* EXERCISE REQUIREMENTS:
The answer should be an exact repeat of the stretch of material below from the line containing "You can [roll" through the line containing "between the new".
== MATERIAL PROVIDED ==
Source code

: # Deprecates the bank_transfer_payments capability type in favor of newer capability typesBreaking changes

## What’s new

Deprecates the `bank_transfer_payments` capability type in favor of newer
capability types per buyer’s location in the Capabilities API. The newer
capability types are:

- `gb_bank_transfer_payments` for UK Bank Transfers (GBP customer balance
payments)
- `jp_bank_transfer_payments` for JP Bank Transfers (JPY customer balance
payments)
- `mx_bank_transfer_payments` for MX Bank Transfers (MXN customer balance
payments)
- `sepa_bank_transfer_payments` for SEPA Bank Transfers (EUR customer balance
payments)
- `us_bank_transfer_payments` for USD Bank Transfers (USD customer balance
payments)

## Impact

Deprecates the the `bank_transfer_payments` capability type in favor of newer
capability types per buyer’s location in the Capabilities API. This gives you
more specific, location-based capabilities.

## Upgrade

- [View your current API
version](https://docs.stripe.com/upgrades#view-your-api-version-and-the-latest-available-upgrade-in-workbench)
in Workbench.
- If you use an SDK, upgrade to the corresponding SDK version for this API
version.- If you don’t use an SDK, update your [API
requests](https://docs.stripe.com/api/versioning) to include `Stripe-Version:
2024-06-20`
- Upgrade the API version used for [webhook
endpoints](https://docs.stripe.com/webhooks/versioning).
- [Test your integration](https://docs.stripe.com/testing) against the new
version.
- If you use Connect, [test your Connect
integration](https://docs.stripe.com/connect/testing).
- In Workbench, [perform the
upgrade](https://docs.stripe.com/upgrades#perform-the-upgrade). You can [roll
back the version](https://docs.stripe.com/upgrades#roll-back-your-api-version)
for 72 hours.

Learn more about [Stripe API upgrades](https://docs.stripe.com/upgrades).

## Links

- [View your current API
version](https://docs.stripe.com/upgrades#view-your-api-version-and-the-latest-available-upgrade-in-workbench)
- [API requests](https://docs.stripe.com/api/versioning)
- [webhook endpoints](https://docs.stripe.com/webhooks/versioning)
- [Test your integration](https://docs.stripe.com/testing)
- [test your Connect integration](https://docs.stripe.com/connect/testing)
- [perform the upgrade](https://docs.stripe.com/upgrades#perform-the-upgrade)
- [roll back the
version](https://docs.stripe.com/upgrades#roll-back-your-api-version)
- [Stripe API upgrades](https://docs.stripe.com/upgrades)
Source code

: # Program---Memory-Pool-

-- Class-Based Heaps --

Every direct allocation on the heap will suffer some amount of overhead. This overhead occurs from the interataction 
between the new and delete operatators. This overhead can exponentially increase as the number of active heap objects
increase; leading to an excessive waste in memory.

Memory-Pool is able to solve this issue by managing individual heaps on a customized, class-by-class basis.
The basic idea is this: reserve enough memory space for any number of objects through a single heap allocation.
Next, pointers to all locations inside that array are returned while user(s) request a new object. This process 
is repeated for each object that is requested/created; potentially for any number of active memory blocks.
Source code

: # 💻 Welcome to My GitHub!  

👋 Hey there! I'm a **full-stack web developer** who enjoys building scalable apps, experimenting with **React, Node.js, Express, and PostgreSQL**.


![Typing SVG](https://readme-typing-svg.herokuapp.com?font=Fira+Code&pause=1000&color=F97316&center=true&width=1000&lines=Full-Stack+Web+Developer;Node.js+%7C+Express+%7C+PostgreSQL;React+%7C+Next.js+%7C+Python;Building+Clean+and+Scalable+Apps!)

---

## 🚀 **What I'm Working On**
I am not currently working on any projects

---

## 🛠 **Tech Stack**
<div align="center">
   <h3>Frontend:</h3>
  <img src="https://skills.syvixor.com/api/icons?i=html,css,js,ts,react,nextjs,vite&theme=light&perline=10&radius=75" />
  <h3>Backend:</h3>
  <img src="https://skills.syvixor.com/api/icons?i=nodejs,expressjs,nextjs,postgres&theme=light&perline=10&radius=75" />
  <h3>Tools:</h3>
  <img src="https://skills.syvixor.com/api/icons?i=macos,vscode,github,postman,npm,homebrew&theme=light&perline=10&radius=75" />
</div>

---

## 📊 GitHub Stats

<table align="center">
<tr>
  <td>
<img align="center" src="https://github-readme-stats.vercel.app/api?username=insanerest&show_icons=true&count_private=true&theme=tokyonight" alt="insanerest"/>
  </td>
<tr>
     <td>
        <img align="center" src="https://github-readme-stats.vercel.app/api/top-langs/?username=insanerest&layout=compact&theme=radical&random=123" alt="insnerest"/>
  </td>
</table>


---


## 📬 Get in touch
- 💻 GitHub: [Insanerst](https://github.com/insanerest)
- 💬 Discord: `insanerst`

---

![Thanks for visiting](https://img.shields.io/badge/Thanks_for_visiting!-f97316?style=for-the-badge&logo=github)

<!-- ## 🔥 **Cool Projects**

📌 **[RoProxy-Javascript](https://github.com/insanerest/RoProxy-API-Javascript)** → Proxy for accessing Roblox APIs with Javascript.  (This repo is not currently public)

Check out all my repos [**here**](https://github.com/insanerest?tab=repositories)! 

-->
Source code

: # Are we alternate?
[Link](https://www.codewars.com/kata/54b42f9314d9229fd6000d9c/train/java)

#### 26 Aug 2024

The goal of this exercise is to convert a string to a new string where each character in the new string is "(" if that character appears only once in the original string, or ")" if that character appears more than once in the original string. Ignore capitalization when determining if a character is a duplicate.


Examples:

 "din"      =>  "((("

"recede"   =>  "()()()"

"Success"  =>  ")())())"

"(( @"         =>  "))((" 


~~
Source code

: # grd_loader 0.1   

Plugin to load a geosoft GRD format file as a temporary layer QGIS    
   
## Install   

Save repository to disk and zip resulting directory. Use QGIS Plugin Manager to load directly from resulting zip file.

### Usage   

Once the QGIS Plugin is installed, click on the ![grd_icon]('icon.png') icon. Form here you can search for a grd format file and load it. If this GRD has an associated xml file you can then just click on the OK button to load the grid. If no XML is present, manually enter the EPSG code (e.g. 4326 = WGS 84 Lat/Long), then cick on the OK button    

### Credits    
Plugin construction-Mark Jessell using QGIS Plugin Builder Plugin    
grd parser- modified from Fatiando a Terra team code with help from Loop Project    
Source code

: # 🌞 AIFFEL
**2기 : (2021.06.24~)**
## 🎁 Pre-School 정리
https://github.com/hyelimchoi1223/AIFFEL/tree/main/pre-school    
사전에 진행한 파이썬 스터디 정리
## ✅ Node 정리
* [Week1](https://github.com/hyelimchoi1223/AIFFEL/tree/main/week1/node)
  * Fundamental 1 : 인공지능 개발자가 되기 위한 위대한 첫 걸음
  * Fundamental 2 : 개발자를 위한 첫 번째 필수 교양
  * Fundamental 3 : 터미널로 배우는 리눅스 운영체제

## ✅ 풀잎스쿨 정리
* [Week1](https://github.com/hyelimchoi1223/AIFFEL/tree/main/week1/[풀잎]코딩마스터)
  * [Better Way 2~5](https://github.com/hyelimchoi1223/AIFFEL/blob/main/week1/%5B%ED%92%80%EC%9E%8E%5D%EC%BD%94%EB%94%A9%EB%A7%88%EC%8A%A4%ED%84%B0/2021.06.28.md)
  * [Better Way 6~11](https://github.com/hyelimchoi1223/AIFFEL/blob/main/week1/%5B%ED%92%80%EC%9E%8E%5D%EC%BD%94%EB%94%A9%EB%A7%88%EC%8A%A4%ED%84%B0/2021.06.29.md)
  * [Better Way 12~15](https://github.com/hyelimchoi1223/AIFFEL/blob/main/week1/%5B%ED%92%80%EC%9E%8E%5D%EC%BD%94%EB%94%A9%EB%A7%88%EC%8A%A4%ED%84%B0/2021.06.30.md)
===
== MATERIAL PROVIDED ==
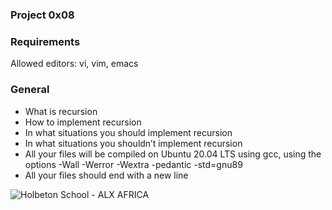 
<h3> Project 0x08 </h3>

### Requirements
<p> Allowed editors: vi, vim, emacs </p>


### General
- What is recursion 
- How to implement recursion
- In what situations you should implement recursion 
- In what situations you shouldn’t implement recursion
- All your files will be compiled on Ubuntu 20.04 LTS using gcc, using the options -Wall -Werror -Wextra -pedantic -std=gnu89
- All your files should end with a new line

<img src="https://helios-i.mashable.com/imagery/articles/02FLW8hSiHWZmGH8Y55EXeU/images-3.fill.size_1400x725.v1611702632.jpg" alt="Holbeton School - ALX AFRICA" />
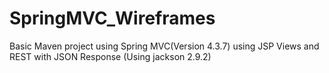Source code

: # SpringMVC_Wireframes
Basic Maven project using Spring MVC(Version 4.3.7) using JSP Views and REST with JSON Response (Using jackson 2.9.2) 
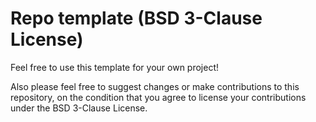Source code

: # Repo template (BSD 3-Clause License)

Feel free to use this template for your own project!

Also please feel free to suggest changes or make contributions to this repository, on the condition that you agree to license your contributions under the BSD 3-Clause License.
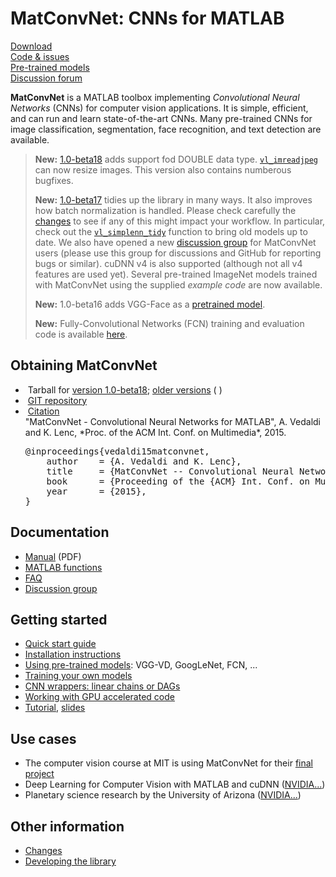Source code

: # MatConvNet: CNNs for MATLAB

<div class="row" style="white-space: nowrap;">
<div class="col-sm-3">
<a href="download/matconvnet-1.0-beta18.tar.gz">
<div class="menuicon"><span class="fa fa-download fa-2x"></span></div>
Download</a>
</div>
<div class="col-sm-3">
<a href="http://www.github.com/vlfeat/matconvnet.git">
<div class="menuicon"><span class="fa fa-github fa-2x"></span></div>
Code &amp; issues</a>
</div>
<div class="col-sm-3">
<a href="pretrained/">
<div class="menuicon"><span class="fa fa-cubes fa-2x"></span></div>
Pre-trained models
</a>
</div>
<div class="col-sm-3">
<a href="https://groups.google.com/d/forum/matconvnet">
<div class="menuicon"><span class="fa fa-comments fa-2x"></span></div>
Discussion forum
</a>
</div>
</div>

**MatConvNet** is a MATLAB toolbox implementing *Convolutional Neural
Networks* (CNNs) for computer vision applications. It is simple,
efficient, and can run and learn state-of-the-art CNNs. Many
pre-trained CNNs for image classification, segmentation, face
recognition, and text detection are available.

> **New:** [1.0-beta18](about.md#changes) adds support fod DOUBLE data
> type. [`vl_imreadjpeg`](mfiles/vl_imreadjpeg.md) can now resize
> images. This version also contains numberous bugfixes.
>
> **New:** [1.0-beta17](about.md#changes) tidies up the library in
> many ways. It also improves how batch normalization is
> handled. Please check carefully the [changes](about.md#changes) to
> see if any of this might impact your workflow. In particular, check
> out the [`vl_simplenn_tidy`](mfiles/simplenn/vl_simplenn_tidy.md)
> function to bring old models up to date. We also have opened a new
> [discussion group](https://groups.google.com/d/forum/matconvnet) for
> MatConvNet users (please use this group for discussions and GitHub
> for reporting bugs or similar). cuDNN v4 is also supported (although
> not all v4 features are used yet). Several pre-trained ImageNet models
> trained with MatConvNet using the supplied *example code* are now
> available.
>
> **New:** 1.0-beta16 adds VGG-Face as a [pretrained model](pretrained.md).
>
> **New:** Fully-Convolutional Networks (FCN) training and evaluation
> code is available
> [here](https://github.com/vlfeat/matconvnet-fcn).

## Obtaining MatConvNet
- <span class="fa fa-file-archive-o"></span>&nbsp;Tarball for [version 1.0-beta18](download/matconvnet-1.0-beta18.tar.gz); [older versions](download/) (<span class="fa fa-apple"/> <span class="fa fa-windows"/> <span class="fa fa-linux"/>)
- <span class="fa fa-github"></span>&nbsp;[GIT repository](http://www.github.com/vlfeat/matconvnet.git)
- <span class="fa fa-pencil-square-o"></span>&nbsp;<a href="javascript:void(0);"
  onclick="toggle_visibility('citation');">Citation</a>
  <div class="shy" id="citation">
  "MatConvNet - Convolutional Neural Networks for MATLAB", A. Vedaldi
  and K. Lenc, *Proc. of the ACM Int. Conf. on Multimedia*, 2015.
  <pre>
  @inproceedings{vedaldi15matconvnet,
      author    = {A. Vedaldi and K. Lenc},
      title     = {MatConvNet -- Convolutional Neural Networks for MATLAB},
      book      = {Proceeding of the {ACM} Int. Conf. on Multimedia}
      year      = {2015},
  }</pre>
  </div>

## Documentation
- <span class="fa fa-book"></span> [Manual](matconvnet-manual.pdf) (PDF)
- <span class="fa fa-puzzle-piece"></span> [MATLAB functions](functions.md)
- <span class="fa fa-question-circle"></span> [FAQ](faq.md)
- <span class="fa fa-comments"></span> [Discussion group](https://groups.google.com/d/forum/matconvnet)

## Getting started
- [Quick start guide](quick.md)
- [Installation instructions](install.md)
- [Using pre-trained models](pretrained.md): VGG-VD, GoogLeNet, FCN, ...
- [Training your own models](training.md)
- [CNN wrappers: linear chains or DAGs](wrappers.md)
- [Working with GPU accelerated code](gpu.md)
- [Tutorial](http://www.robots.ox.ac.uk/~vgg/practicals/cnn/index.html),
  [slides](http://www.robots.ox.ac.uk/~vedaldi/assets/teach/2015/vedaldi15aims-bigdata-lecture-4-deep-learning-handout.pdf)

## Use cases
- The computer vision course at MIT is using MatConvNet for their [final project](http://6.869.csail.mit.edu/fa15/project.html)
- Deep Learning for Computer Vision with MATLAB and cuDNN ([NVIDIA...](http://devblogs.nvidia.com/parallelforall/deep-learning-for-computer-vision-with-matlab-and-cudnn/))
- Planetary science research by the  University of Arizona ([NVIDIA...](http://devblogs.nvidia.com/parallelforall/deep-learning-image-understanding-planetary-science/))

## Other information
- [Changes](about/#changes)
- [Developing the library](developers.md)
===
* SOLUTION FOR THIS PROBLEM:
upgrade](https://docs.stripe.com/upgrades#perform-the-upgrade). You can [roll
back the version](https://docs.stripe.com/upgrades#roll-back-your-api-version)
for 72 hours.

Learn more about [Stripe API upgrades](https://docs.stripe.com/upgrades).

## Links

- [View your current API
version](https://docs.stripe.com/upgrades#view-your-api-version-and-the-latest-available-upgrade-in-workbench)
- [API requests](https://docs.stripe.com/api/versioning)
- [webhook endpoints](https://docs.stripe.com/webhooks/versioning)
- [Test your integration](https://docs.stripe.com/testing)
- [test your Connect integration](https://docs.stripe.com/connect/testing)
- [perform the upgrade](https://docs.stripe.com/upgrades#perform-the-upgrade)
- [roll back the
version](https://docs.stripe.com/upgrades#roll-back-your-api-version)
- [Stripe API upgrades](https://docs.stripe.com/upgrades)
Source code

: # Program---Memory-Pool-

-- Class-Based Heaps --

Every direct allocation on the heap will suffer some amount of overhead. This overhead occurs from the interataction 
between the new and delete operatators. This overhead can exponentially increase as the number of active heap objects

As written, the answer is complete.